BEGIN Source records

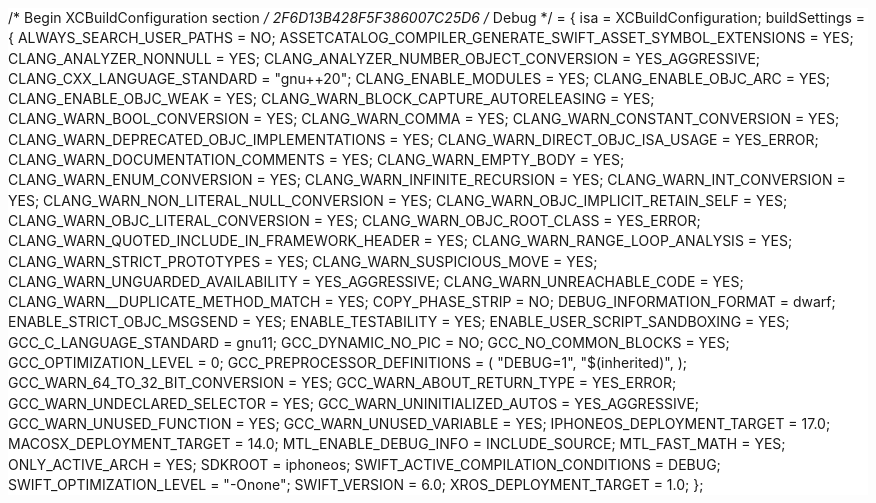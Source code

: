 /* Begin XCBuildConfiguration section */
		2F6D13B428F5F386007C25D6 /* Debug */ = {
			isa = XCBuildConfiguration;
			buildSettings = {
				ALWAYS_SEARCH_USER_PATHS = NO;
				ASSETCATALOG_COMPILER_GENERATE_SWIFT_ASSET_SYMBOL_EXTENSIONS = YES;
				CLANG_ANALYZER_NONNULL = YES;
				CLANG_ANALYZER_NUMBER_OBJECT_CONVERSION = YES_AGGRESSIVE;
				CLANG_CXX_LANGUAGE_STANDARD = "gnu++20";
				CLANG_ENABLE_MODULES = YES;
				CLANG_ENABLE_OBJC_ARC = YES;
				CLANG_ENABLE_OBJC_WEAK = YES;
				CLANG_WARN_BLOCK_CAPTURE_AUTORELEASING = YES;
				CLANG_WARN_BOOL_CONVERSION = YES;
				CLANG_WARN_COMMA = YES;
				CLANG_WARN_CONSTANT_CONVERSION = YES;
				CLANG_WARN_DEPRECATED_OBJC_IMPLEMENTATIONS = YES;
				CLANG_WARN_DIRECT_OBJC_ISA_USAGE = YES_ERROR;
				CLANG_WARN_DOCUMENTATION_COMMENTS = YES;
				CLANG_WARN_EMPTY_BODY = YES;
				CLANG_WARN_ENUM_CONVERSION = YES;
				CLANG_WARN_INFINITE_RECURSION = YES;
				CLANG_WARN_INT_CONVERSION = YES;
				CLANG_WARN_NON_LITERAL_NULL_CONVERSION = YES;
				CLANG_WARN_OBJC_IMPLICIT_RETAIN_SELF = YES;
				CLANG_WARN_OBJC_LITERAL_CONVERSION = YES;
				CLANG_WARN_OBJC_ROOT_CLASS = YES_ERROR;
				CLANG_WARN_QUOTED_INCLUDE_IN_FRAMEWORK_HEADER = YES;
				CLANG_WARN_RANGE_LOOP_ANALYSIS = YES;
				CLANG_WARN_STRICT_PROTOTYPES = YES;
				CLANG_WARN_SUSPICIOUS_MOVE = YES;
				CLANG_WARN_UNGUARDED_AVAILABILITY = YES_AGGRESSIVE;
				CLANG_WARN_UNREACHABLE_CODE = YES;
				CLANG_WARN__DUPLICATE_METHOD_MATCH = YES;
				COPY_PHASE_STRIP = NO;
				DEBUG_INFORMATION_FORMAT = dwarf;
				ENABLE_STRICT_OBJC_MSGSEND = YES;
				ENABLE_TESTABILITY = YES;
				ENABLE_USER_SCRIPT_SANDBOXING = YES;
				GCC_C_LANGUAGE_STANDARD = gnu11;
				GCC_DYNAMIC_NO_PIC = NO;
				GCC_NO_COMMON_BLOCKS = YES;
				GCC_OPTIMIZATION_LEVEL = 0;
				GCC_PREPROCESSOR_DEFINITIONS = (
					"DEBUG=1",
					"$(inherited)",
				);
				GCC_WARN_64_TO_32_BIT_CONVERSION = YES;
				GCC_WARN_ABOUT_RETURN_TYPE = YES_ERROR;
				GCC_WARN_UNDECLARED_SELECTOR = YES;
				GCC_WARN_UNINITIALIZED_AUTOS = YES_AGGRESSIVE;
				GCC_WARN_UNUSED_FUNCTION = YES;
				GCC_WARN_UNUSED_VARIABLE = YES;
				IPHONEOS_DEPLOYMENT_TARGET = 17.0;
				MACOSX_DEPLOYMENT_TARGET = 14.0;
				MTL_ENABLE_DEBUG_INFO = INCLUDE_SOURCE;
				MTL_FAST_MATH = YES;
				ONLY_ACTIVE_ARCH = YES;
				SDKROOT = iphoneos;
				SWIFT_ACTIVE_COMPILATION_CONDITIONS = DEBUG;
				SWIFT_OPTIMIZATION_LEVEL = "-Onone";
				SWIFT_VERSION = 6.0;
				XROS_DEPLOYMENT_TARGET = 1.0;
			};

END Source records

* **Description of the task**: In the records above, retype exactly the lines from the one with "SDKROOT = iphoneos;" through the last one.

* **Task response**:
				SDKROOT = iphoneos;
				SWIFT_ACTIVE_COMPILATION_CONDITIONS = DEBUG;
				SWIFT_OPTIMIZATION_LEVEL = "-Onone";
				SWIFT_VERSION = 6.0;
				XROS_DEPLOYMENT_TARGET = 1.0;
			};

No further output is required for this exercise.